▶ DATA FOR THE TASK
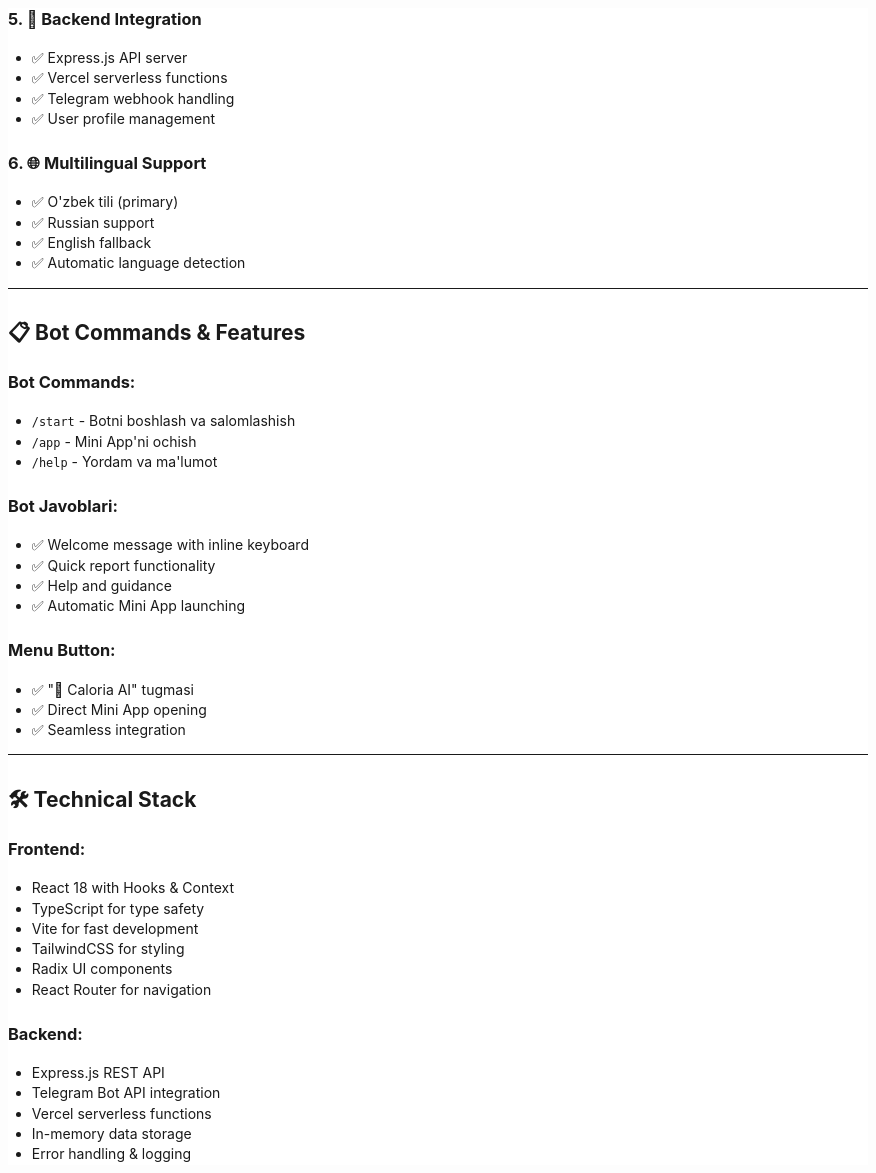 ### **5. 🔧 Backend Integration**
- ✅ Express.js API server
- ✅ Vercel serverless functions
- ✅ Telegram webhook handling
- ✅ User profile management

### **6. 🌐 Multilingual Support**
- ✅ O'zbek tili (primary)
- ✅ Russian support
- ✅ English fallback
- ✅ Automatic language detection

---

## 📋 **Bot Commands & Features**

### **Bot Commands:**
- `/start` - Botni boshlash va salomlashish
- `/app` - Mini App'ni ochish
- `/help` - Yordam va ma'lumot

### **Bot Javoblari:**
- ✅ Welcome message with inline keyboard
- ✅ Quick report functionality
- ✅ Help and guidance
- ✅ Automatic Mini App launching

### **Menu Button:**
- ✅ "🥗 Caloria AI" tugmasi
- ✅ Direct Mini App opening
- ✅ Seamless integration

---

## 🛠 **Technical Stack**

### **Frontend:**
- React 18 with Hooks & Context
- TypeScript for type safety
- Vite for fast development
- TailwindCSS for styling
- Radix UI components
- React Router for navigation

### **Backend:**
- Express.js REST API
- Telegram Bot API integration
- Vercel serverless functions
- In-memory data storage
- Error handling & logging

* * *

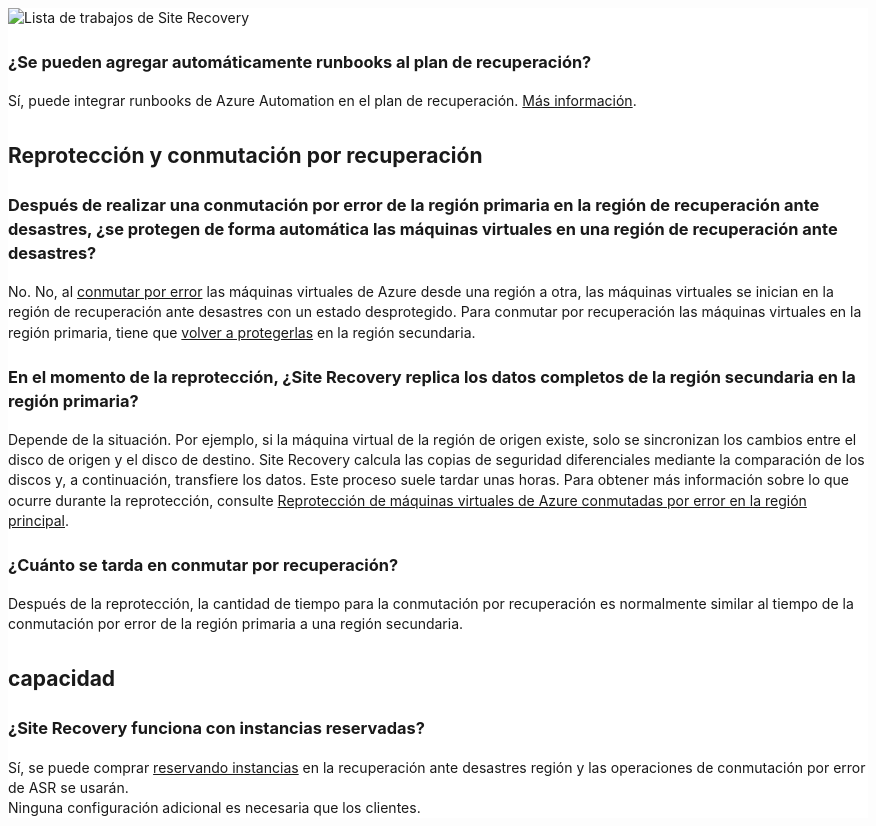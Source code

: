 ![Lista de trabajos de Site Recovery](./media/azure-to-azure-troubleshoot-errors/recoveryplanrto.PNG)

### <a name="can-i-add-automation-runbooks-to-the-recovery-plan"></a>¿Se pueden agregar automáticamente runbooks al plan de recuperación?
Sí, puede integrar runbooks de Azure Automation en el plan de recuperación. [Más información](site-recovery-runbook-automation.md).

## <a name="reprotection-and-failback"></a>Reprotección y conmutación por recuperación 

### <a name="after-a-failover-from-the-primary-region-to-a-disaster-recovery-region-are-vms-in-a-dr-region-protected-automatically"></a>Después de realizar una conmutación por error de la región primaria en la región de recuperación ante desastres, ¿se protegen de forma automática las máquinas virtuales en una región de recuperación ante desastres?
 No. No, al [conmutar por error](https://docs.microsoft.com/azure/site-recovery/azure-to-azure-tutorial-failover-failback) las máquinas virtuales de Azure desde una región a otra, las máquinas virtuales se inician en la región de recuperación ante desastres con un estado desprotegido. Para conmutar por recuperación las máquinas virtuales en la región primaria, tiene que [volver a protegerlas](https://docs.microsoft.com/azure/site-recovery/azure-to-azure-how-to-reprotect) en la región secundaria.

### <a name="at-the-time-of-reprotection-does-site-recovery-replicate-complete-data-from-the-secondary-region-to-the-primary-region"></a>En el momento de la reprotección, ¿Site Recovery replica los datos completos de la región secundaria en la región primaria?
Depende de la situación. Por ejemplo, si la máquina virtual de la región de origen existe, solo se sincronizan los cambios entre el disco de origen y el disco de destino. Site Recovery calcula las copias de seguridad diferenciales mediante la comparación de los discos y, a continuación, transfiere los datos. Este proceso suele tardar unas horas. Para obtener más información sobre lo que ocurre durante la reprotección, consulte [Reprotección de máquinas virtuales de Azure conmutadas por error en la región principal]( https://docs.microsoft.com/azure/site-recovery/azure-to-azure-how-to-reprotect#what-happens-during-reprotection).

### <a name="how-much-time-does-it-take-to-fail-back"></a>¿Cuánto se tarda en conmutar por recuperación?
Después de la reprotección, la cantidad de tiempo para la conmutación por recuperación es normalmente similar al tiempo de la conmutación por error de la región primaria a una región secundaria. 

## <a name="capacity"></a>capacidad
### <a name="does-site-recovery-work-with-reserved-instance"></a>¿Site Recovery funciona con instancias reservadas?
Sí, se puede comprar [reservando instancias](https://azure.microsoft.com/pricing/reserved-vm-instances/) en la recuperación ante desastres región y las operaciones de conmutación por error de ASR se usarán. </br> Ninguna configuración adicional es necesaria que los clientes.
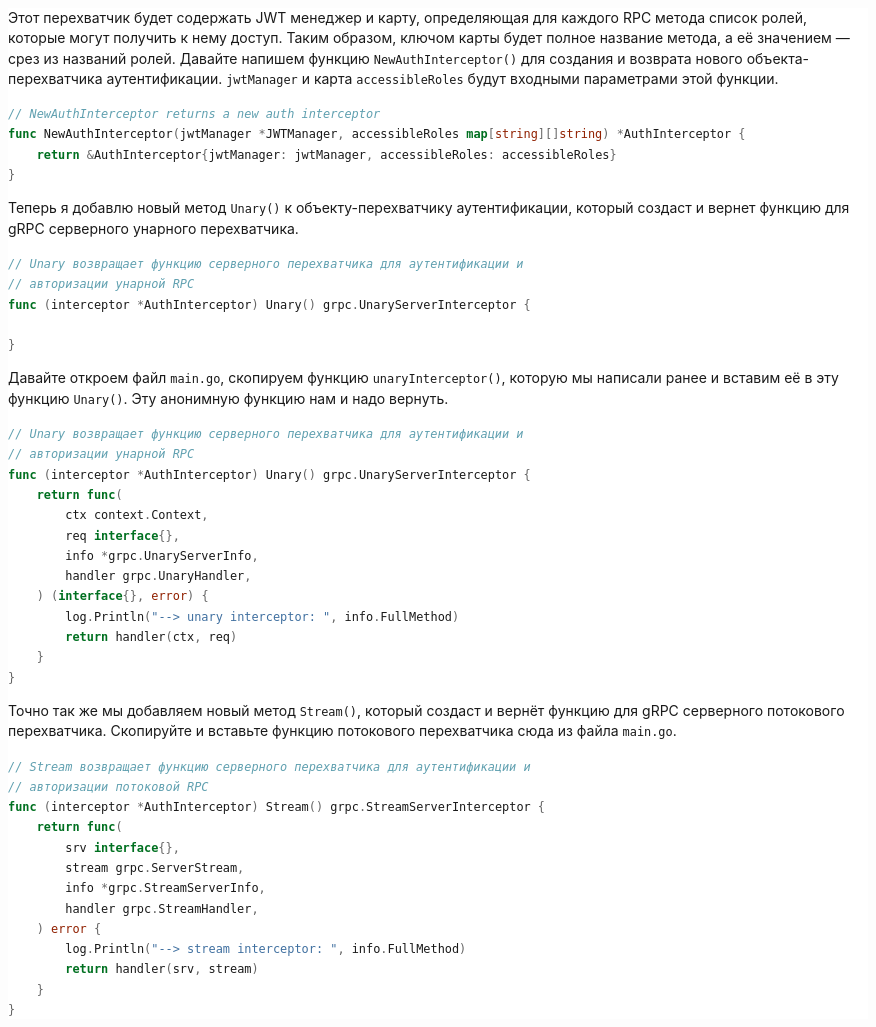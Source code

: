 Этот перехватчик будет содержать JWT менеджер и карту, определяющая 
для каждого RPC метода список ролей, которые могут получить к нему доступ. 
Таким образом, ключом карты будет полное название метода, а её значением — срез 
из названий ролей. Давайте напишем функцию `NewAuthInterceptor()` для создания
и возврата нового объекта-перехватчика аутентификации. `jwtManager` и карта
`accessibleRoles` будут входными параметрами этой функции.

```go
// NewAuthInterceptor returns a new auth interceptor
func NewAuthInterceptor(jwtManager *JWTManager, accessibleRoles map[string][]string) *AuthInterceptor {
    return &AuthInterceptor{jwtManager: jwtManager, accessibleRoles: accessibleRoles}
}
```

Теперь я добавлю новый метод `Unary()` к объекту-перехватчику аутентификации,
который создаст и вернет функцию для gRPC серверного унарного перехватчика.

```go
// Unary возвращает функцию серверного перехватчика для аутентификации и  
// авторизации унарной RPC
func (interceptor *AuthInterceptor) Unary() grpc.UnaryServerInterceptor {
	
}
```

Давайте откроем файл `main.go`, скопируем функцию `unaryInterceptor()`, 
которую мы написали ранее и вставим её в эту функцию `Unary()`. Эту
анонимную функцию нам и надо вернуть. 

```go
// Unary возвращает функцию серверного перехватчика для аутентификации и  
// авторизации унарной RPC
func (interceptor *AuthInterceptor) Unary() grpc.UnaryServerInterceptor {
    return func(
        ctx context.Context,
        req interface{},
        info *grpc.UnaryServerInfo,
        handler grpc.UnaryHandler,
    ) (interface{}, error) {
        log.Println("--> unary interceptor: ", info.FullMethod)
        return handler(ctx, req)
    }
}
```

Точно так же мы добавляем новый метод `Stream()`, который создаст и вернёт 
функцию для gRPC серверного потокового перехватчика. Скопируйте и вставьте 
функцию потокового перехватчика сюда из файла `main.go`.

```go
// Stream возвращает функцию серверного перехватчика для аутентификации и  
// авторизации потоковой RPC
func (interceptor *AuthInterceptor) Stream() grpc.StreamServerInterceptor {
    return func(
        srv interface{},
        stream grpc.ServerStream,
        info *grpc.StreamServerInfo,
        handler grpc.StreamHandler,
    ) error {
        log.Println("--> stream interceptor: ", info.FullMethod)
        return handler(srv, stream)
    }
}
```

▶ THE TASK
From the records above, copy only the lines starting with the line that holds "### **Bot Javoblari:**" and going on through the line that holds "- Error handling & logging", exactly as written.

▶ FINISHED TASK
### **Bot Javoblari:**
- ✅ Welcome message with inline keyboard
- ✅ Quick report functionality
- ✅ Help and guidance
- ✅ Automatic Mini App launching

### **Menu Button:**
- ✅ "🥗 Caloria AI" tugmasi
- ✅ Direct Mini App opening
- ✅ Seamless integration

---

## 🛠 **Technical Stack**

### **Frontend:**
- React 18 with Hooks & Context
- TypeScript for type safety
- Vite for fast development
- TailwindCSS for styling
- Radix UI components
- React Router for navigation

### **Backend:**
- Express.js REST API
- Telegram Bot API integration
- Vercel serverless functions
- In-memory data storage
- Error handling & logging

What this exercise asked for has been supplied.